John Darnielle’s second novel, Universal Harvester isn’t what it appears to be. The largest chunk of the novel ostensibly posits itself as a horror novel, with a creepy mystery and increasing suspense. Twenty years or so ago, VHS movies at a small video rental store have disturbing footage sliced into them. The disturbing scenes hint at a darkness and violence worth revealing, or utterly avoiding. It turns out, though, that Darnielle gets us to read not to find out who or what is at the heart of the troubling footage, but to trace something far deeper.
Darnielle, the force behind long-running indie-rock act the Mountain Goats, shows the same verbal skills here as he has in both his music and his previous books, including the National Book Award-nominated Wolf in White Van (Farrar, Straus and Giroux, 2014).
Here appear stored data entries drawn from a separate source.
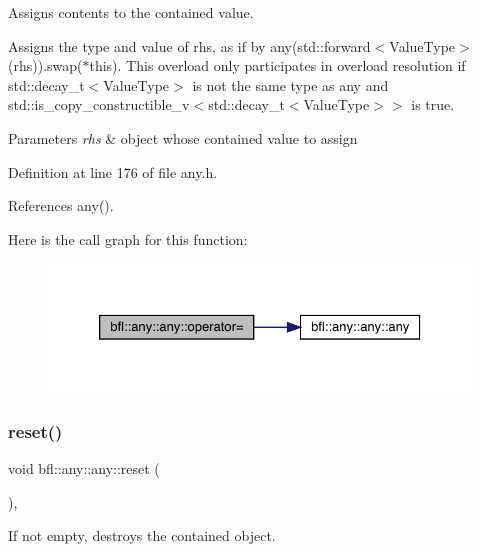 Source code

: Assigns contents to the contained value. 

Assigns the type and value of rhs, as if by any(std\+::forward$<$\+Value\+Type$>$(rhs)).swap($\ast$this). This overload only participates in overload resolution if std\+::decay\+\_\+t$<$\+Value\+Type$>$ is not the same type as any and std\+::is\+\_\+copy\+\_\+constructible\+\_\+v$<$std\+::decay\+\_\+t$<$\+Value\+Type$>$$>$ is true.


\begin{DoxyParams}{Parameters}
{\em rhs} & object whose contained value to assign \\
\hline
\end{DoxyParams}


Definition at line 176 of file any.\+h.



References any().

Here is the call graph for this function\+:
\nopagebreak
\begin{figure}[H]
\begin{center}
\leavevmode
\includegraphics[width=326pt]{classbfl_1_1any_1_1any_a62a6777ca18bd10bf05ffa0f6d131435_cgraph}
\end{center}
\end{figure}
\mbox{\label{classbfl_1_1any_1_1any_ae4e063fb12711ea99a78bdab4d5c3e36}} 
\subsubsection{\texorpdfstring{reset()}{reset()}}
{\footnotesize\ttfamily void bfl\+::any\+::any\+::reset (\begin{DoxyParamCaption}{ }\end{DoxyParamCaption})\hspace{0.3cm}{\ttfamily [inline]}, {\ttfamily [noexcept]}}



If not empty, destroys the contained object.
His sentences are straightforward and readable, yet potent and precise, full of striking thoughts. On a larger scale, he tends to use darker narratives to reveal something brighter, if relief is available. The story moves quickly, as much because of Darnielle’s prose as because of the mystery, which quickly becomes secondary to other concerns.
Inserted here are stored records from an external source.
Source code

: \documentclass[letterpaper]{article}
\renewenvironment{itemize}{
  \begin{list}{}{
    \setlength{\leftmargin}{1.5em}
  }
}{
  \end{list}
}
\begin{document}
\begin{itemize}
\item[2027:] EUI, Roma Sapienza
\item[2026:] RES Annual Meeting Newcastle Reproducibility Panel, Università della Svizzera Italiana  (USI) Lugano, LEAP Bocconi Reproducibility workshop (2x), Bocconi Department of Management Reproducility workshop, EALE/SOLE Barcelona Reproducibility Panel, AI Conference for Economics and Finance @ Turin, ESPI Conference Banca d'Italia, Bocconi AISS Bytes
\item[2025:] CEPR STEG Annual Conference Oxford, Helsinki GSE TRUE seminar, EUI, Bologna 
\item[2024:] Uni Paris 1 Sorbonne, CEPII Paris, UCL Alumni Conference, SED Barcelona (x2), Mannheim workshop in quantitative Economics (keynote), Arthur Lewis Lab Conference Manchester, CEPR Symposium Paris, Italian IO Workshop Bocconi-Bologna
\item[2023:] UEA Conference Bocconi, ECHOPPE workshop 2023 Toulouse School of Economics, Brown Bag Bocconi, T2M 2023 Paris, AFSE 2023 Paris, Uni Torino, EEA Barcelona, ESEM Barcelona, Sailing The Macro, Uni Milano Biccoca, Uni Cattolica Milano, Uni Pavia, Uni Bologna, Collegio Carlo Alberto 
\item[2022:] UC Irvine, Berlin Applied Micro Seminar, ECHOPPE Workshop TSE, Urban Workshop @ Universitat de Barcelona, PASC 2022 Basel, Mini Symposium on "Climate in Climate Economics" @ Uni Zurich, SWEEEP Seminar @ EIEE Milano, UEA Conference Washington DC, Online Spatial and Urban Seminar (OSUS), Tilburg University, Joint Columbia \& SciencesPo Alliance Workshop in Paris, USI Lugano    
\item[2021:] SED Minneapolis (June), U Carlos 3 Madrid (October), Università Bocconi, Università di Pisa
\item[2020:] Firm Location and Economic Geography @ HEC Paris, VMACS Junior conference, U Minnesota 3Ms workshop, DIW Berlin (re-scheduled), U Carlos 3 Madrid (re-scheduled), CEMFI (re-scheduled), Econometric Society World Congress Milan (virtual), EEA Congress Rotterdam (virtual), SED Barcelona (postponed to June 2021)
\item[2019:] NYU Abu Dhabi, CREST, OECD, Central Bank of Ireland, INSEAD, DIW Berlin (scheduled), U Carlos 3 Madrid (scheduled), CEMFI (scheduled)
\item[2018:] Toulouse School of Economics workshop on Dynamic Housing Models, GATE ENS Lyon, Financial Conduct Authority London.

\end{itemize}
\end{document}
Universal Harvester isn’t actually a horror novel or a psychological thriller. Those background elements (which dissipate almost altogether) simply provide the practical grounding for meditations on loss, searching, and to some extent, small-town life. The geographic elements guide the characters, who tend to speak in short, calm—but not unfriendly—sentences. Anything beyond that, anything frantic or dramatic, violates codes of normalcy; we relate to each other in brief conversations about fishing.
But there’s much more going on behind the conversations about dinner preparations or the work day. The characters from the various time periods are each dealing a sort of loss and a resultant search. The searching, in this Midwest place of reserve, tends to the fanatic. Too much existential questing turned into a practical hunt leads to a breakdown of order, of lost jobs and relocations. There’s a reason to go home and turn your grief into a chicken dinner. Yet there are times when the truth needs to be uncovered, maybe slowly and maybe partially, but in some manner.
The characters take various approaches. Rental clerk Jeremy barely investigates the great mystery of his town. His boss quickly pieces together what has happened and even implicates herself, but at personal cost. The final family we meet, outsiders to the town discover just as much as necessary and seem wise in resisting pushing too far. They’ve also suffered the least loss, just the natural processes of a family aging. Even those, the novel suggests, can find healing in probing, as long as the probing’s done together, briefly reuniting the separated family members.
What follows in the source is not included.